▶ _DATA LISTING_:
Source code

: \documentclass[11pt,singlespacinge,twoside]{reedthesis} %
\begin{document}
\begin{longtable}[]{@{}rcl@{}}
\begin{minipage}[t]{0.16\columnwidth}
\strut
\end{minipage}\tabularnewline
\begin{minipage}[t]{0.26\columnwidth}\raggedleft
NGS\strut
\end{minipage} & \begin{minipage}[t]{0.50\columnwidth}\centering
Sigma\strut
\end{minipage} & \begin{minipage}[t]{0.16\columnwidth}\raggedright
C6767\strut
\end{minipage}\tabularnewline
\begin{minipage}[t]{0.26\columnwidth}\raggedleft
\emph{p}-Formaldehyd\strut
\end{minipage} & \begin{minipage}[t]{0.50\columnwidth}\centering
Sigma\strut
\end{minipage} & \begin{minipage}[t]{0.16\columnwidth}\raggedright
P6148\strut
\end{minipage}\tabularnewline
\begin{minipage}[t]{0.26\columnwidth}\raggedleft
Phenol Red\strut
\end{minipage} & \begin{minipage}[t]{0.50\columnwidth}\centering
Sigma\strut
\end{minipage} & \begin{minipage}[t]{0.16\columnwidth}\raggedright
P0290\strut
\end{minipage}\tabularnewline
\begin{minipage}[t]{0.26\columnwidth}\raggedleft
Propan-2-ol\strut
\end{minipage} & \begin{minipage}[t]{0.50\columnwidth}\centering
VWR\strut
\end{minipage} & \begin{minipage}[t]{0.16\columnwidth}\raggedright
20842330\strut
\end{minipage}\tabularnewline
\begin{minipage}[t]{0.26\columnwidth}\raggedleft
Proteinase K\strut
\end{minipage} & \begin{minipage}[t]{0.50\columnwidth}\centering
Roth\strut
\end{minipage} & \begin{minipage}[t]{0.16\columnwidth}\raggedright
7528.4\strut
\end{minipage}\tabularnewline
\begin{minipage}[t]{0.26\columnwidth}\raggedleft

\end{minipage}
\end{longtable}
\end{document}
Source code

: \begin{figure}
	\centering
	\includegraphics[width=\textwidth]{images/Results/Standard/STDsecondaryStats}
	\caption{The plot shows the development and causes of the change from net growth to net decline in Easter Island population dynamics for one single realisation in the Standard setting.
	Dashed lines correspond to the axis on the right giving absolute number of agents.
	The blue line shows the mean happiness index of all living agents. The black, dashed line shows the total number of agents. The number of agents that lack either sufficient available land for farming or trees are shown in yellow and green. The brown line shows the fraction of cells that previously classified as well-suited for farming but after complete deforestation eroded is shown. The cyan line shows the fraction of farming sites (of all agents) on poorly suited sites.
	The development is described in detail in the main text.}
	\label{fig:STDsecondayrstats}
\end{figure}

▶ _WORK TO COMPLETE_: Every record in the listing above is to be copied exactly.

▶ _FINISHED EXERCISE_:
Source code

: \documentclass[11pt,singlespacinge,twoside]{reedthesis} %
\begin{document}
\begin{longtable}[]{@{}rcl@{}}
\begin{minipage}[t]{0.16\columnwidth}
\strut
\end{minipage}\tabularnewline
\begin{minipage}[t]{0.26\columnwidth}\raggedleft
NGS\strut
\end{minipage} & \begin{minipage}[t]{0.50\columnwidth}\centering
Sigma\strut
\end{minipage} & \begin{minipage}[t]{0.16\columnwidth}\raggedright
C6767\strut
\end{minipage}\tabularnewline
\begin{minipage}[t]{0.26\columnwidth}\raggedleft
\emph{p}-Formaldehyd\strut
\end{minipage} & \begin{minipage}[t]{0.50\columnwidth}\centering
Sigma\strut
\end{minipage} & \begin{minipage}[t]{0.16\columnwidth}\raggedright
P6148\strut
\end{minipage}\tabularnewline
\begin{minipage}[t]{0.26\columnwidth}\raggedleft
Phenol Red\strut
\end{minipage} & \begin{minipage}[t]{0.50\columnwidth}\centering
Sigma\strut
\end{minipage} & \begin{minipage}[t]{0.16\columnwidth}\raggedright
P0290\strut
\end{minipage}\tabularnewline
\begin{minipage}[t]{0.26\columnwidth}\raggedleft
Propan-2-ol\strut
\end{minipage} & \begin{minipage}[t]{0.50\columnwidth}\centering
VWR\strut
\end{minipage} & \begin{minipage}[t]{0.16\columnwidth}\raggedright
20842330\strut
\end{minipage}\tabularnewline
\begin{minipage}[t]{0.26\columnwidth}\raggedleft
Proteinase K\strut
\end{minipage} & \begin{minipage}[t]{0.50\columnwidth}\centering
Roth\strut
\end{minipage} & \begin{minipage}[t]{0.16\columnwidth}\raggedright
7528.4\strut
\end{minipage}\tabularnewline
\begin{minipage}[t]{0.26\columnwidth}\raggedleft

\end{minipage}
\end{longtable}
\end{document}
Source code

: \begin{figure}
	\centering
	\includegraphics[width=\textwidth]{images/Results/Standard/STDsecondaryStats}
	\caption{The plot shows the development and causes of the change from net growth to net decline in Easter Island population dynamics for one single realisation in the Standard setting.
	Dashed lines correspond to the axis on the right giving absolute number of agents.
	The blue line shows the mean happiness index of all living agents. The black, dashed line shows the total number of agents. The number of agents that lack either sufficient available land for farming or trees are shown in yellow and green. The brown line shows the fraction of cells that previously classified as well-suited for farming but after complete deforestation eroded is shown. The cyan line shows the fraction of farming sites (of all agents) on poorly suited sites.
	The development is described in detail in the main text.}
	\label{fig:STDsecondayrstats}
\end{figure}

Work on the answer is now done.